In its raw form, the Twin T filter is fairly useful for killing a specific nuisance frequency in a signal. Maybe you want to knock out power line noise (60Hz in the USA, 50Hz in Europe). Toss a Twin T filter that’s tuned to 60Hz into the chain, and you’ll get rid of most of the noise without damping down the rest of your signal very much. To see why it’s called a Twin T, have a look at the circuit diagram:
The Twin T works by combining two signal paths, each one T-shaped. The T with two resistors and a capacitor to ground is a simple lowpass filter, essentially a passive version of the one we made above. The other T with the series capacitors and resistor to ground is a highpass filter.

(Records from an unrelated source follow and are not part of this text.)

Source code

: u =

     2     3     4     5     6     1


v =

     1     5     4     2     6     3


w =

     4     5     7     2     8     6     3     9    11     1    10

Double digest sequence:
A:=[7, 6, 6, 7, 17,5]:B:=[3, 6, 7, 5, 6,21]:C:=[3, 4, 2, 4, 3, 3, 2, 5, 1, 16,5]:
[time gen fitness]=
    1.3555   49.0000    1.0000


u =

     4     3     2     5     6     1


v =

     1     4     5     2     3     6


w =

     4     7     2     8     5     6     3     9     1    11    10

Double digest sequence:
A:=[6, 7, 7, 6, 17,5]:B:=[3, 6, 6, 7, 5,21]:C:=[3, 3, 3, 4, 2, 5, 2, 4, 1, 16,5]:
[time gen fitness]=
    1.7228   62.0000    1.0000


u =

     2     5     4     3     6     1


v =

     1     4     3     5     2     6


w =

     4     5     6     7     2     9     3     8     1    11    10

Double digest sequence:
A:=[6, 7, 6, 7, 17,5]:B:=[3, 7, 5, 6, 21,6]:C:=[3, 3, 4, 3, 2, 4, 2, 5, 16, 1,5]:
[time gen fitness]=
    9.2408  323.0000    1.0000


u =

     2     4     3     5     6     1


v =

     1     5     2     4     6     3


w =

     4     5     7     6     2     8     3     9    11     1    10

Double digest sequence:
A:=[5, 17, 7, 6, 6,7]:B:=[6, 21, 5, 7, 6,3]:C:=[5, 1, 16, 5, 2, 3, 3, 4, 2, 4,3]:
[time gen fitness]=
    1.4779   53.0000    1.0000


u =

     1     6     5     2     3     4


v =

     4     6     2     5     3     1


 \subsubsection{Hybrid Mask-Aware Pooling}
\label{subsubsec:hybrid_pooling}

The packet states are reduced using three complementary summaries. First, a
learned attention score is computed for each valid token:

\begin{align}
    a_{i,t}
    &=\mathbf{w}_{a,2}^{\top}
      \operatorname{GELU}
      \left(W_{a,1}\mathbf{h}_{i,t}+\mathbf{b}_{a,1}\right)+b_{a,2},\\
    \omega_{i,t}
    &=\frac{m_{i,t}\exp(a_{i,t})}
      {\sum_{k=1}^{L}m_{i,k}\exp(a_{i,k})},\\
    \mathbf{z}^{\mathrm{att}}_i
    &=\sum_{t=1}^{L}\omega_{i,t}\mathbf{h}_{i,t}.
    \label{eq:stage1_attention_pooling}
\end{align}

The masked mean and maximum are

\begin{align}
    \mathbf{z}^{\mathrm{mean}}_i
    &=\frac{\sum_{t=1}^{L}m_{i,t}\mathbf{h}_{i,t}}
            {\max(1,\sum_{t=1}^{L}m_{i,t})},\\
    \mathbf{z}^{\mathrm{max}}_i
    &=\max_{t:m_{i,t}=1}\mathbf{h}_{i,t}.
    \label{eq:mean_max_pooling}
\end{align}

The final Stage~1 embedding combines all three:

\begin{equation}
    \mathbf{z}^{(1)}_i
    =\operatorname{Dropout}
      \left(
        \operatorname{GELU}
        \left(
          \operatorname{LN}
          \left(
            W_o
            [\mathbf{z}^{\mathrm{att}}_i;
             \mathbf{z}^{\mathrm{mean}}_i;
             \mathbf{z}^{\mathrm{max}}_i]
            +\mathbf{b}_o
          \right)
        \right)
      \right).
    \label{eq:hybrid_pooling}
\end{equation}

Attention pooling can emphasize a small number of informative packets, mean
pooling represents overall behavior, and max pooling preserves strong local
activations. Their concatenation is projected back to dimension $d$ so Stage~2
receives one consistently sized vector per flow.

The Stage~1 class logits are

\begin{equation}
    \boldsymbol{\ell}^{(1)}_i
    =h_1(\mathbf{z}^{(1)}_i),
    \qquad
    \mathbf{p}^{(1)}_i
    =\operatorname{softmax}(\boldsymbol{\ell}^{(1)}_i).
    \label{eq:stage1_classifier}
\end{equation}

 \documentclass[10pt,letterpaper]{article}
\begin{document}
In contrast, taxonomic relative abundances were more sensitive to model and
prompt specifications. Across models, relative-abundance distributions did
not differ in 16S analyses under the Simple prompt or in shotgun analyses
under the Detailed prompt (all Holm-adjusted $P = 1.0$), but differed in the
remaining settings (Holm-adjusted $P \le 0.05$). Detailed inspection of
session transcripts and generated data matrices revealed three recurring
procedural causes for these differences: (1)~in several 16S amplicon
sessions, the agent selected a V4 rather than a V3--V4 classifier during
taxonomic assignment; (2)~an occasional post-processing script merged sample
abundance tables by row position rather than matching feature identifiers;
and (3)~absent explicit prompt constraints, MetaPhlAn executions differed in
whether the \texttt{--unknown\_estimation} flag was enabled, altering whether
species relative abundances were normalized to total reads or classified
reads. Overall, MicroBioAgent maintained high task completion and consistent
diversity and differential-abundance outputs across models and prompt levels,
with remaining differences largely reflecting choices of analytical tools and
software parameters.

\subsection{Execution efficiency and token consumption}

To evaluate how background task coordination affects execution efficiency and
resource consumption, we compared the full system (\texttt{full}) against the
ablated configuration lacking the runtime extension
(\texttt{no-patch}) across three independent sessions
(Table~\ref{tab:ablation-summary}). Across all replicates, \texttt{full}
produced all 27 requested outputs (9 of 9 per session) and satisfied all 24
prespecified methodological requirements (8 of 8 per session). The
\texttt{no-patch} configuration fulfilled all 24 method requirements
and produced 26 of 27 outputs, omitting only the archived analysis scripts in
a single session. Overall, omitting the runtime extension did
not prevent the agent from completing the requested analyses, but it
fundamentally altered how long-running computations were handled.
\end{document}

Highpass and lowpass sounds like everything should get through, right? Yes, but. At the frequency that the filter is tuned for (the “cutoff” frequency) the two outputs are exactly 90 degrees out of phase from the input, but in opposite directions. In theory, if both Ts are tuned to the same frequency the two paths exactly cancel each other out at the cutoff frequency and none that cutoff frequency makes it through at all. In reality, you can actually get the two branches fairly close to each other and get very good, but not perfect, cancellation of the tuned frequency.
What happens when we put a Twin T filter into the feedback path of an amplifier? Remember that the negative feedback logic requires the output to create more voltage the harder it is to push current back through the feedback path. So instead of knocking out the frequency that the filter is tuned to, we get that one particular frequency amplified. If there’s a little bit of noise entering the input at our tuned frequency, it’ll get amplified a lot and all of the other frequencies will get attenuated. And suddenly you’ve got a sine-wave oscillator.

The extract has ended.